(Extracted records Opens)
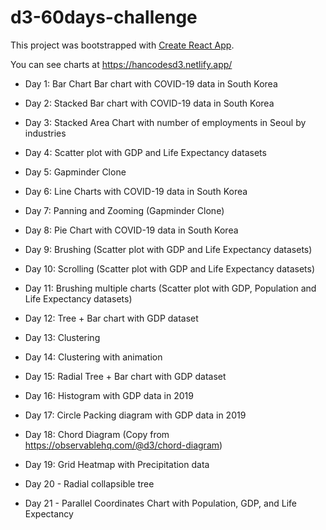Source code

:# d3-60days-challenge

This project was bootstrapped with [Create React App](https://github.com/facebook/create-react-app).

You can see charts at https://hancodesd3.netlify.app/

- Day 1: Bar Chart Bar chart with COVID-19 data in South Korea

- Day 2: Stacked Bar chart with COVID-19 data in South Korea

- Day 3: Stacked Area Chart with number of employments in Seoul by industries

- Day 4: Scatter plot with GDP and Life Expectancy datasets

- Day 5: Gapminder Clone

- Day 6: Line Charts with COVID-19 data in South Korea

- Day 7: Panning and Zooming (Gapminder Clone)

- Day 8: Pie Chart with COVID-19 data in South Korea

- Day 9: Brushing (Scatter plot with GDP and Life Expectancy datasets)

- Day 10: Scrolling (Scatter plot with GDP and Life Expectancy datasets)

- Day 11: Brushing multiple charts (Scatter plot with GDP, Population and Life Expectancy datasets)

- Day 12: Tree + Bar chart with GDP dataset

- Day 13: Clustering

- Day 14: Clustering with animation

- Day 15: Radial Tree + Bar chart with GDP dataset

- Day 16: Histogram with GDP data in 2019

- Day 17: Circle Packing diagram with GDP data in 2019

- Day 18: Chord Diagram (Copy from https://observablehq.com/@d3/chord-diagram)

- Day 19: Grid Heatmap with Precipitation data

- Day 20 - Radial collapsible tree

- Day 21 - Parallel Coordinates Chart with Population, GDP, and Life Expectancy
(Extracted records Closes)
» **Exercise**: In the listing above, count each line that holds the string "Brushing". Give the number only.

» **Answer to this exercise**: 2